Walka wieczoru na gali KSW 96 w Łodzi była rewanżem za starcie pomiędzy Pawłem Pawlakiem a Damianem Janikowskim na KSW 63 w Warszawie trzy lata temu. Wtedy to Pawlak po fascynującym pojedynku zwyciężył przez jednogłośną decyzję sędziów, a ich starcie zostało uznane walką wieczoru tamtej gali.
Na gali w Łodzi obaj zawodnicy rywalizowali już o posiadany przez Pawlaka pas mistrzowski KSW w wadze średniej. Faworytem był aktualny mistrz, ale jeden i drugi zawodnik wiedział, że tym razem pełny dystans walki to pięć rund, a nie trzy, jak przy poprzednim pojedynku. To sprawiło, że obaj byli zdecydowanie ostrożniejsi, a to przełożyło się na znacznie mniejsze emocje.

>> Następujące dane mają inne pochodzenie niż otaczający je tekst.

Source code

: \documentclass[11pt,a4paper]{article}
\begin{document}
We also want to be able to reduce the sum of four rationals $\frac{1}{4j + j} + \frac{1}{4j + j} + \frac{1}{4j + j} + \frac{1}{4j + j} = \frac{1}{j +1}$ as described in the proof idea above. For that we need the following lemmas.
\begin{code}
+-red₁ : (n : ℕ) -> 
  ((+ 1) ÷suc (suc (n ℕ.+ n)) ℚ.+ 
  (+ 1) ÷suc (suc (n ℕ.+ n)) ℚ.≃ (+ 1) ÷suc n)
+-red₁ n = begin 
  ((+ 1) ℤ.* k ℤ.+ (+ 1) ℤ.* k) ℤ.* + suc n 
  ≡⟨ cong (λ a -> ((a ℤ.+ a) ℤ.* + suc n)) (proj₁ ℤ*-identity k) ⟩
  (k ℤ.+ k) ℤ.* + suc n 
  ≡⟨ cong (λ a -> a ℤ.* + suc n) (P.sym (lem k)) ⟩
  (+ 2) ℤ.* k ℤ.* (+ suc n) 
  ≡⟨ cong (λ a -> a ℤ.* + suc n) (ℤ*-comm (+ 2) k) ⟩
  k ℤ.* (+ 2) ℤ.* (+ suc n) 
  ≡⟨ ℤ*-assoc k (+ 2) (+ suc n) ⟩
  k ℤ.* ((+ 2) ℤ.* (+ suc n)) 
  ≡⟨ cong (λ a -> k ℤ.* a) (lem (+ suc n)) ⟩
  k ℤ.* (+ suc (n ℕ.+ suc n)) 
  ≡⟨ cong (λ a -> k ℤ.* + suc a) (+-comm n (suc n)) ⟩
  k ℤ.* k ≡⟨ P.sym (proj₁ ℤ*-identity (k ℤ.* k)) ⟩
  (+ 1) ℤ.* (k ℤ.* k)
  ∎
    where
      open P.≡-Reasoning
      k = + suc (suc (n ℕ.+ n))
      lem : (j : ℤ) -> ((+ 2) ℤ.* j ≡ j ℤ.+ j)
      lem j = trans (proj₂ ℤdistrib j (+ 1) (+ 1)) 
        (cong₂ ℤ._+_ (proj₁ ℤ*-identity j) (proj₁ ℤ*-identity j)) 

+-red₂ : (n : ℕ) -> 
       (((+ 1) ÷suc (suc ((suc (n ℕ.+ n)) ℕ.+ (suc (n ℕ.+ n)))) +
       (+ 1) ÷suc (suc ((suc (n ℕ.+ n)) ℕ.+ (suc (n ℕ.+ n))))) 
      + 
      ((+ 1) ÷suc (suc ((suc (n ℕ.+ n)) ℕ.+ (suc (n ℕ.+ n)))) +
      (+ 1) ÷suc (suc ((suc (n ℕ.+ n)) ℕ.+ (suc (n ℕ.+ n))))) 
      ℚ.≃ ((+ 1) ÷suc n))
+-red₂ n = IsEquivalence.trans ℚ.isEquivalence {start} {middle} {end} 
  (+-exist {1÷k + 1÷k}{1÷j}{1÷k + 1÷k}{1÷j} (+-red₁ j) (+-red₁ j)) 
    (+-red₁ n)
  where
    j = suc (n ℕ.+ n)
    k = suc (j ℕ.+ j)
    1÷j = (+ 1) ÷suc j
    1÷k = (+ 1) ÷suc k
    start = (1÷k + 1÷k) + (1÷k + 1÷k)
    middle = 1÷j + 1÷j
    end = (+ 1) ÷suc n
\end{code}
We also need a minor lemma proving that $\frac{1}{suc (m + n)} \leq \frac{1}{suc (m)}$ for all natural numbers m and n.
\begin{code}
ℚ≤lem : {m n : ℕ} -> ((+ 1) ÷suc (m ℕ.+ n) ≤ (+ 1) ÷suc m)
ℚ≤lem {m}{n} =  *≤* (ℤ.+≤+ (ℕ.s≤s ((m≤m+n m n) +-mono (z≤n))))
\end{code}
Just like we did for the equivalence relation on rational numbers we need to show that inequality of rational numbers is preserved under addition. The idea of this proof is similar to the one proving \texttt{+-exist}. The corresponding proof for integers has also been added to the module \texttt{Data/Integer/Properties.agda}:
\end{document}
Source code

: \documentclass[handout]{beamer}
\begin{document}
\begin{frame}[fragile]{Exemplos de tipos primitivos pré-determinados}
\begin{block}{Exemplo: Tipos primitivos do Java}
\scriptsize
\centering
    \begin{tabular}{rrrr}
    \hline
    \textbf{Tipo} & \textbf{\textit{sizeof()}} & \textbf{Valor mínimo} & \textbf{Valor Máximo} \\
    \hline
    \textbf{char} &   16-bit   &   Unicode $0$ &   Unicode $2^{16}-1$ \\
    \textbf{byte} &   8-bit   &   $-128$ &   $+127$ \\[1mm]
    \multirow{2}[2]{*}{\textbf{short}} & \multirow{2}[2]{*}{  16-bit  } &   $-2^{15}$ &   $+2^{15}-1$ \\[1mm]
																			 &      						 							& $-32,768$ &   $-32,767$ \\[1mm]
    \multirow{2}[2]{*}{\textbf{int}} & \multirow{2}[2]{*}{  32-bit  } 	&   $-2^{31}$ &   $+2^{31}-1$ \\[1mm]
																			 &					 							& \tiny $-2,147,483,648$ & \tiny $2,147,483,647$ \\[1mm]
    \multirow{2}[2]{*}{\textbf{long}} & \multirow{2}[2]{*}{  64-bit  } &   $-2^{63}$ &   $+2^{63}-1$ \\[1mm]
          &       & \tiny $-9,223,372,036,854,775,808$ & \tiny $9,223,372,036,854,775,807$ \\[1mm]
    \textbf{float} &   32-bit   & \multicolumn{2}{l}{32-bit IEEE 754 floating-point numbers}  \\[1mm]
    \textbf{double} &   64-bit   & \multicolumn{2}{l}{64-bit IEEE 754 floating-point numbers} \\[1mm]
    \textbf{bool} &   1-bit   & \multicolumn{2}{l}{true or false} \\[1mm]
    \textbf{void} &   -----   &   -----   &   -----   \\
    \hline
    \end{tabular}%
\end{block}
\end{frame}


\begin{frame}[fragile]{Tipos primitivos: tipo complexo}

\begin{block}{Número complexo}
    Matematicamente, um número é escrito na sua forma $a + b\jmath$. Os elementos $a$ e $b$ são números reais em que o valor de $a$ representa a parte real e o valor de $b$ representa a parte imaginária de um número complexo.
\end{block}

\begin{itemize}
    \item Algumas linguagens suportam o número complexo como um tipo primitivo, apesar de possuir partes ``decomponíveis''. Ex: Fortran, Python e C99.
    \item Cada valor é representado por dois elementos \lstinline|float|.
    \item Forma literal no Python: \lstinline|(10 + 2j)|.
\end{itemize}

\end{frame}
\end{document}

Dopiero pod koniec drugiej rundy obaj zawodnicy zaczęli być aktywniejsi. Wtedy też Pawlak zdołał sprowadzić Janikowskiego do parteru, ale zabrakło mu czasu, aby zrobić coś więcej. Zdecydowana większość tej walki toczyła się w stójce, a i trudno mówić o tym, żeby Pawlak z Janikowskim zasypywali się ciosami czy kopnięciami.
Wszystko wskazywało na to, że przed ostatnią rundą przewagę na kartach punktowych miał zdecydowanie skuteczniejszy w swoich akcjach Pawlak, w związku z tym w piątej rundzie Janikowski musiał zaatakować. Być może nie dał już rady, a być może po prostu Pawlak mu na to nie pozwolił.
Po ostatnim gongu i 25 minutach niezbyt ciekawej walki stało się jasne, że Paweł Pawlak obroni pas mistrzowski KSW w wadze średniej. Tak też się stało. 35-latek z Łodzi ponownie wygrał z Janikowskim przez jednogłośną decyzję sędziów (50:45, 50:44, 50:45) i wciąż może się cieszyć statusem niepokonanego od sześciu lat i jedenastu pojedynków.
Wyniki gali KSW 96:
- Paweł Pawlak obronił pas mistrzowski KSW w wadze średniej, pokonując Damiana Janikowskiego jednogłośną decyzją sędziów.